И затем, как подчеркнуто в совершенно секретном протоколе совещания ОКВ, Гитлер объявил о самом роковом из всех своих решений:
«Начало операции по плану „Барбаросса“ придется отодвинуть на более поздний срок в пределах четырех недель» (в директиве от 18 декабря 1940 года начать операцию намечалось 15 мая 1941 года).
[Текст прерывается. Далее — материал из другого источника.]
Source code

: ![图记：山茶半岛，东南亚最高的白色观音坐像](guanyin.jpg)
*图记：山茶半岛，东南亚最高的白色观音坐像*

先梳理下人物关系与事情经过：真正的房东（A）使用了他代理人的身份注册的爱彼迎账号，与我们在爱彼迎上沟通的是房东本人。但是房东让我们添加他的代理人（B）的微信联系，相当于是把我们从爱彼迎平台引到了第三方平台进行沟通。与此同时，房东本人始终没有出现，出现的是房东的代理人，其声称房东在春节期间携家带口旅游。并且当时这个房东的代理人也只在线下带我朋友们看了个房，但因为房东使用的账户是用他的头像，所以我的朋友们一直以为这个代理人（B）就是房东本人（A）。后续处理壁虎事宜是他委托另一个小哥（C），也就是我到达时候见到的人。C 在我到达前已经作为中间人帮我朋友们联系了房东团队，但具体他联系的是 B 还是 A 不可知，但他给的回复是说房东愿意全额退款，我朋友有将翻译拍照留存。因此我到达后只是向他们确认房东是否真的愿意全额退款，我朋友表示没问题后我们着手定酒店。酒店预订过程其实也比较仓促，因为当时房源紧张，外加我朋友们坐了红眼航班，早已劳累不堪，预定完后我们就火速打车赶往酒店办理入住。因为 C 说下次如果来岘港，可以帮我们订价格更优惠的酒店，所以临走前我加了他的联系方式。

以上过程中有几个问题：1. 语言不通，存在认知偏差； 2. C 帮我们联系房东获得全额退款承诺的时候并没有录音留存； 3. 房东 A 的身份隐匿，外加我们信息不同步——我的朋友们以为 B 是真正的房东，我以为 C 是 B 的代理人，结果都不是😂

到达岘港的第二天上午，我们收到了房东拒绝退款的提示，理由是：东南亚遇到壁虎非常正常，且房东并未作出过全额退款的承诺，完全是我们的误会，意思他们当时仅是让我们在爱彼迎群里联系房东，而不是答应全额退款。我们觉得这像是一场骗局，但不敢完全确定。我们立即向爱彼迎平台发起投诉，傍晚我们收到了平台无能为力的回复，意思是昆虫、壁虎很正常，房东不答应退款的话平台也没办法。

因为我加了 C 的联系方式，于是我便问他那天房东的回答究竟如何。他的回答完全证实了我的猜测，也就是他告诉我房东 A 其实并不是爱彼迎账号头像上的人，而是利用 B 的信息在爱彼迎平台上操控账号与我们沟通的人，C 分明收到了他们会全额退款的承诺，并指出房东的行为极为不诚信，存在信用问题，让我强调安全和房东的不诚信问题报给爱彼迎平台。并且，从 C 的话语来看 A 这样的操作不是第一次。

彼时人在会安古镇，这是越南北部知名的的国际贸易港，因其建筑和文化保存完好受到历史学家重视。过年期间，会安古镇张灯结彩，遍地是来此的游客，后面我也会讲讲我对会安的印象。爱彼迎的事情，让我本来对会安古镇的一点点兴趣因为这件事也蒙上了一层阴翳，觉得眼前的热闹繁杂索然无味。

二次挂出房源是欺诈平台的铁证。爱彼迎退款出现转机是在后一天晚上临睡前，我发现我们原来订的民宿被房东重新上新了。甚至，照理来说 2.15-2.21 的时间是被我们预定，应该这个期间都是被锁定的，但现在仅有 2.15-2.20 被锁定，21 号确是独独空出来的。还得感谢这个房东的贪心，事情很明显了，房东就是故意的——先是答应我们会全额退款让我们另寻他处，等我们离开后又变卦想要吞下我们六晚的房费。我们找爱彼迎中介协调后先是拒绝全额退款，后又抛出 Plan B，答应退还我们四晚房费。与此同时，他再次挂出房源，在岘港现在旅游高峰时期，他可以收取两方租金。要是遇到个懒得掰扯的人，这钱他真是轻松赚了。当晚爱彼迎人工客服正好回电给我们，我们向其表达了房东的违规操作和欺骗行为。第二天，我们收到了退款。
Это перенесение срока нападения на Россию из-за того, что нацистский диктатор захотел выместить свою злобу на маленьком балканском государстве, осмелившемся выказать непослушание, явилось, вероятно, самым роковым решением в карьере Гитлера. Едва ли будет преувеличением сказать, что, принимая в тот мартовский день в имперской канцелярии с Берлине такое решение под влиянием вспышки ненависти, он отверг последнюю возможность выиграть войну и превратить третий рейх, который он создавал с ошеломляющей гениальностью дикаря, в величайшую за всю немецкую историю империю, а себя во властелина Европы. Фельдмаршалу фон Браухичу, главнокомандующему германской армией, и генералу Гальдеру, одаренному начальнику генерального штаба, позднее, когда русские снега и морозы помешали осуществлению их замыслов и когда выяснилось, что для обеспечения окончательной победы не хватило трех-четырех недель, пришлось с глубокой горечью, но и с глубочайшим пониманием вспоминать о последствиях такого решения. Позднее они и их коллеги не раз будут ругать тщеславного фюрера, принявшего в ярости поспешное, непродуманное решение, повлекшее катастрофические последствия.